What should really modern music radio sound like?

You hope it’ll be seamlessly social: a nice, natural flow from online to on-air and back again, with social features that are as confidently crafted as the on-air stuff. Not endless shout-outs and retweets, no ‘in the next hour’ or ‘how was your weekend?’ updates. No blather, no cheesy vanity activity from presenters.

You probably want a visual element – something to watch on your phone that’s not a ‘studio cam’. Something that expands on the in-your-ears element without attempting to be TV.

You’ll want smart integration of on-demand, downloads, streaming music. Producer and presenter working to extend the life of the programme outside the slot, carrying it over onto other platforms and into other contexts, growing the show’s footprint.
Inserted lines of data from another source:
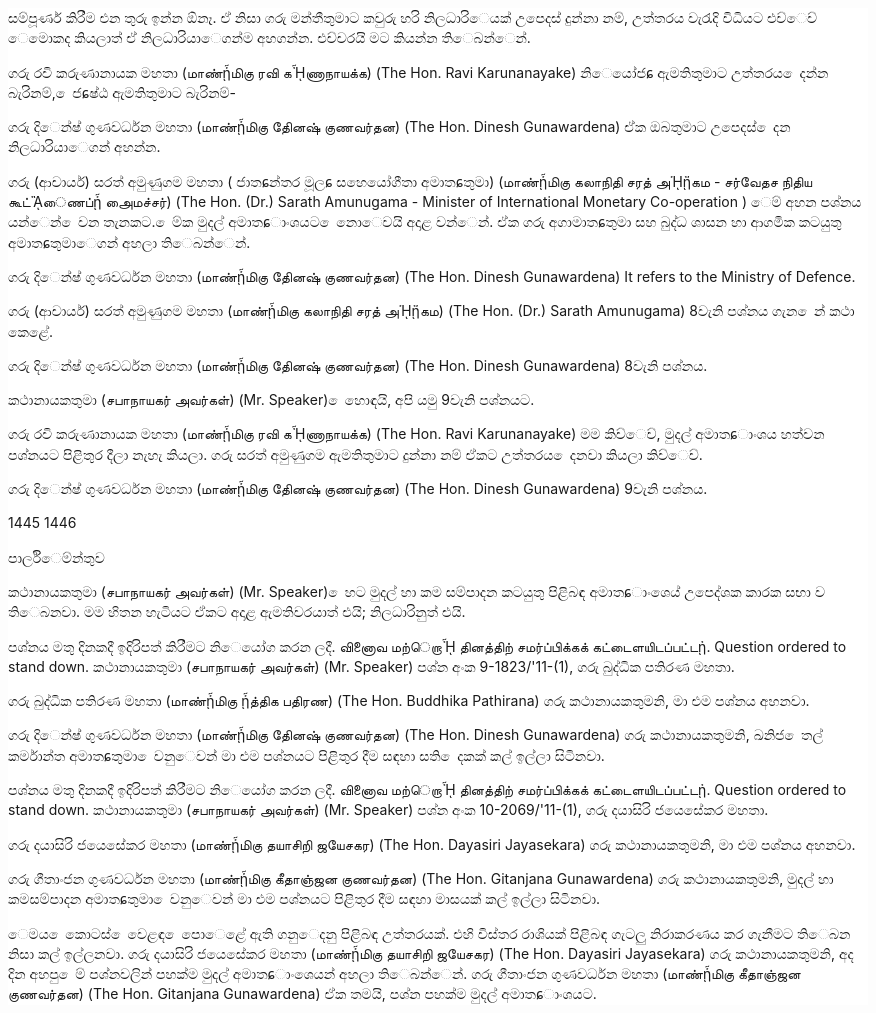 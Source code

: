 සම්පූර්ණ කිරීම එන තුරු ඉන්න ඕනෑ. ඒ නිසා ගරු මන්තීතුමාට කවුරු හරි නිලධාරිෙයක් උපෙදස් දුන්නා නම්, උත්තරය වැරැදි විධියට එව්ෙව් ෙමොකද කියලාත් ඒ නිලධාරියාෙගන්ම අහගන්න. එච්චරයි මට කියන්න තිෙබන්ෙන්.

ගරු රවි කරුණානායක මහතා (மாண்ᾗமிகு ரவி கᾞணாநாயக்க) (The Hon. Ravi Karunanayake) නිෙයෝජɕ ඇමතිතුමාට උත්තරය ෙදන්න බැරිනම්, ෙජɕෂ්ඨ ඇමතිතුමාට බැරිනම්-

ගරු දිෙන්ෂ් ගුණවර්ධන මහතා (மாண்ᾗமிகு திேனஷ் குணவர்தன) (The Hon. Dinesh Gunawardena) ඒක ඔබතුමාට උපෙදස් ෙදන නිලධාරියාෙගන් අහන්න.

ගරු (ආචාර්ය) සරත් අමුණුගම මහතා ( ජාතɕන්තර මූලɕ සහෙයෝගීතා අමාතɕතුමා) (மாண்ᾗமிகு கலாநிதி சரத் அᾙᾔகம - சர்வேதச நிதிய கூட்ᾊைணப்ᾗ அைமச்சர்) (The Hon. (Dr.) Sarath Amunugama - Minister of International Monetary Co-operation ) ෙම් අහන පශ්නය යන්ෙන් ෙවන තැනකට. ෙම්ක මුදල් අමාතɕාංශයට ෙනොෙවයි අදාළ වන්ෙන්. ඒක ගරු අගාමාතɕතුමා සහ බුද්ධ ශාසන හා ආගමික කටයුතු අමාතɕතුමාෙගන් අහලා තිෙබන්ෙන්.

ගරු දිෙන්ෂ් ගුණවර්ධන මහතා (மாண்ᾗமிகு திேனஷ் குணவர்தன) (The Hon. Dinesh Gunawardena) It refers to the Ministry of Defence.

ගරු (ආචාර්ය) සරත් අමුණුගම මහතා (மாண்ᾗமிகு கலாநிதி சரத் அᾙᾔகம) (The Hon. (Dr.) Sarath Amunugama) 8වැනි පශ්නය ගැන ෙන් කථා කෙළේ.

ගරු දිෙන්ෂ් ගුණවර්ධන මහතා (மாண்ᾗமிகு திேனஷ் குணவர்தன) (The Hon. Dinesh Gunawardena) 8වැනි පශ්නය.

කථානායකතුමා (சபாநாயகர் அவர்கள்) (Mr. Speaker) ෙහොඳයි, අපි යමු 9වැනි පශ්නයට.

ගරු රවි කරුණානායක මහතා (மாண்ᾗமிகு ரவி கᾞணாநாயக்க) (The Hon. Ravi Karunanayake) මම කිව්ෙව්, මුදල් අමාතɕාංශය හත්වන පශ්නයට පිළිතුර දීලා නැහැ කියලා. ගරු සරත් අමුණුගම ඇමතිතුමාට දුන්නා නම් ඒකට උත්තරය ෙදනවා කියලා කිව්ෙව්.

ගරු දිෙන්ෂ් ගුණවර්ධන මහතා (மாண்ᾗமிகு திேனஷ் குணவர்தன) (The Hon. Dinesh Gunawardena) 9වැනි පශ්නය.

1445 1446

පාර්ලිෙම්න්තුව

කථානායකතුමා (சபாநாயகர் அவர்கள்) (Mr. Speaker) ෙහට මුදල් හා කම සම්පාදන කටයුතු පිළිබඳ අමාතɕාංශෙය් උපෙද්ශක කාරක සභා ව තිෙබනවා. මම හිතන හැටියට ඒකට අදාළ ඇමතිවරයාත් එයි; නිලධාරිනුත් එයි.

පශ්නය මතු දිනකදී ඉදිරිපත් කිරීමට නිෙයෝග කරන ලදී. வினாைவ மற்ெறாᾞ தினத்திற் சமர்ப்பிக்கக் கட்டைளயிடப்பட்டᾐ. Question ordered to stand down. කථානායකතුමා (சபாநாயகர் அவர்கள்) (Mr. Speaker) පශ්න අංක 9-1823/'11-(1), ගරු බුද්ධික පතිරණ මහතා.

ගරු බුද්ධික පතිරණ මහතා (மாண்ᾗமிகு ᾗத்திக பதிரண) (The Hon. Buddhika Pathirana) ගරු කථානායකතුමනි, මා එම පශ්නය අහනවා.

ගරු දිෙන්ෂ් ගුණවර්ධන මහතා (மாண்ᾗமிகு திேனஷ் குணவர்தன) (The Hon. Dinesh Gunawardena) ගරු කථානායකතුමනි, ඛනිජ ෙතල් කර්මාන්ත අමාතɕතුමා ෙවනුෙවන් මා එම පශ්නයට පිළිතුර දීම සඳහා සති ෙදකක් කල් ඉල්ලා සිටිනවා.

පශ්නය මතු දිනකදී ඉදිරිපත් කිරීමට නිෙයෝග කරන ලදී. வினாைவ மற்ெறாᾞ தினத்திற் சமர்ப்பிக்கக் கட்டைளயிடப்பட்டᾐ. Question ordered to stand down. කථානායකතුමා (சபாநாயகர் அவர்கள்) (Mr. Speaker) පශ්න අංක 10-2069/'11-(1), ගරු දයාසිරි ජයෙසේකර මහතා.

ගරු දයාසිරි ජයෙසේකර මහතා (மாண்ᾗமிகு தயாசிறி ஜயேசகர) (The Hon. Dayasiri Jayasekara) ගරු කථානායකතුමනි, මා එම පශ්නය අහනවා.

ගරු ගීතාංජන ගුණවර්ධන මහතා (மாண்ᾗமிகு கீதாஞ்ஜன குணவர்தன) (The Hon. Gitanjana Gunawardena) ගරු කථානායකතුමනි, මුදල් හා කමසම්පාදන අමාතɕතුමා ෙවනුෙවන් මා එම පශ්නයට පිළිතුර දීම සඳහා මාසයක් කල් ඉල්ලා සිටිනවා.

ෙමය ෙකොටස් ෙවෙළඳ ෙපොෙළේ ඇති ගනුෙදනු පිළිබඳ උත්තරයක්. එහි විස්තර රාශියක් පිළිබඳ ගැටලු නිරාකරණය කර ගැනීමට තිෙබන නිසා කල් ඉල්ලනවා. ගරු දයාසිරි ජයෙසේකර මහතා (மாண்ᾗமிகு தயாசிறி ஜயேசகர) (The Hon. Dayasiri Jayasekara) ගරු කථානායකතුමනි, අද දින අහපු ෙම් පශ්නවලින් පහක්ම මුදල් අමාතɕාංශෙයන් අහලා තිෙබන්ෙන්. ගරු ගීතාංජන ගුණවර්ධන මහතා (மாண்ᾗமிகு கீதாஞ்ஜன குணவர்தன) (The Hon. Gitanjana Gunawardena) ඒක තමයි, පශ්න පහක්ම මුදල් අමාතɕාංශයට.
But really, more than all that, you’ll want it to cut through – to feel current, confident, connected. All the tricky-to-define stuff, the real magic of a great music show that’s about authority, empathy, exactly the right blend of warmth and energy.

As ever, the laboratory for all this stuff is Radio 1, where the Saturday night schedule (which is a simulcast with 1Xtra) has just been refreshed. Younger voices, brought from other parts of the schedule, with all the stress and tension and the weight of expectations in their first night voices.

You could almost hear the senior management lurking in the studio, trying not to overstate the urgency of the update, being cool about it, reassuring everybody. But it’s a pretty big deal. Saturday night is where the competition is at its most intense, where innovation has to work hardest to sustain radio’s relevance. The stakes are high.

I’ll be listening.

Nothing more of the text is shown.